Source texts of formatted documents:
>>>>>

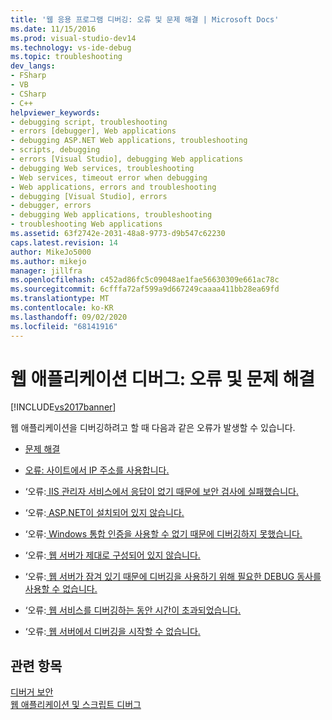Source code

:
 ```yaml
---
title: '웹 응용 프로그램 디버깅: 오류 및 문제 해결 | Microsoft Docs'
ms.date: 11/15/2016
ms.prod: visual-studio-dev14
ms.technology: vs-ide-debug
ms.topic: troubleshooting
dev_langs:
- FSharp
- VB
- CSharp
- C++
helpviewer_keywords:
- debugging script, troubleshooting
- errors [debugger], Web applications
- debugging ASP.NET Web applications, troubleshooting
- scripts, debugging
- errors [Visual Studio], debugging Web applications
- debugging Web services, troubleshooting
- Web services, timeout error when debugging
- Web applications, errors and troubleshooting
- debugging [Visual Studio], errors
- debugger, errors
- debugging Web applications, troubleshooting
- troubleshooting Web applications
ms.assetid: 63f2742e-2031-48a8-9773-d9b547c62230
caps.latest.revision: 14
author: MikeJo5000
ms.author: mikejo
manager: jillfra
ms.openlocfilehash: c452ad86fc5c09048ae1fae56630309e661ac78c
ms.sourcegitcommit: 6cfffa72af599a9d667249caaaa411bb28ea69fd
ms.translationtype: MT
ms.contentlocale: ko-KR
ms.lasthandoff: 09/02/2020
ms.locfileid: "68141916"
---
```

# <a name="debugging-web-applications-errors-and-troubleshooting"></a>웹 애플리케이션 디버그: 오류 및 문제 해결
[!INCLUDE[vs2017banner](../includes/vs2017banner.md)]

웹 애플리케이션을 디버깅하려고 할 때 다음과 같은 오류가 발생할 수 있습니다.  
  
- [문제 해결](../debugger/debugging-web-applications-troubleshooting.md)  
  
- [오류: 사이트에서 IP 주소를 사용합니다.](../debugger/error-site-uses-ip-address.md)  
  
- ‘오류:[ IIS 관리자 서비스에서 응답이 없기 때문에 보안 검사에 실패했습니다.](../debugger/error-a-security-check-failed-because-the-iis-admin-service-did-not-respond.md)  
  
- ‘오류:[ ASP.NET이 설치되어 있지 않습니다.](../debugger/error-aspnet-not-installed.md)  
  
- ‘오류:[ Windows 통합 인증을 사용할 수 없기 때문에 디버깅하지 못했습니다.](../debugger/error-debugging-failed-because-integrated-windows-authentication-is-not-enabled.md)  
  
- ‘오류:[ 웹 서버가 제대로 구성되어 있지 않습니다.](../debugger/error-the-web-server-is-not-configured-correctly.md)  
  
- ‘오류:[ 웹 서버가 잠겨 있기 때문에 디버깅을 사용하기 위해 필요한 DEBUG 동사를 사용할 수 없습니다.](../debugger/error-the-web-server-has-been-locked-down-and-is-blocking-the-debug-verb.md)  
  
- ‘오류:[ 웹 서비스를 디버깅하는 동안 시간이 초과되었습니다.](../debugger/error-timeout-while-debugging-web-services.md)  
  
- ‘오류:[ 웹 서버에서 디버깅을 시작할 수 없습니다.](../debugger/error-unable-to-start-debugging-on-the-web-server.md)  
  
## <a name="see-also"></a>관련 항목  
 [디버거 보안](../debugger/debugger-security.md)   
 [웹 애플리케이션 및 스크립트 디버그](../debugger/debugging-web-applications-and-script.md)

<<<<<

## REQUIREMENT
When a line among the entries above contains "없습니다", copy it.

## RESPONSE AREA
- ‘오류:[ 웹 서버가 잠겨 있기 때문에 디버깅을 사용하기 위해 필요한 DEBUG 동사를 사용할 수 없습니다.](../debugger/error-the-web-server-has-been-locked-down-and-is-blocking-the-debug-verb.md)  
- ‘오류:[ 웹 서버에서 디버깅을 시작할 수 없습니다.](../debugger/error-unable-to-start-debugging-on-the-web-server.md)  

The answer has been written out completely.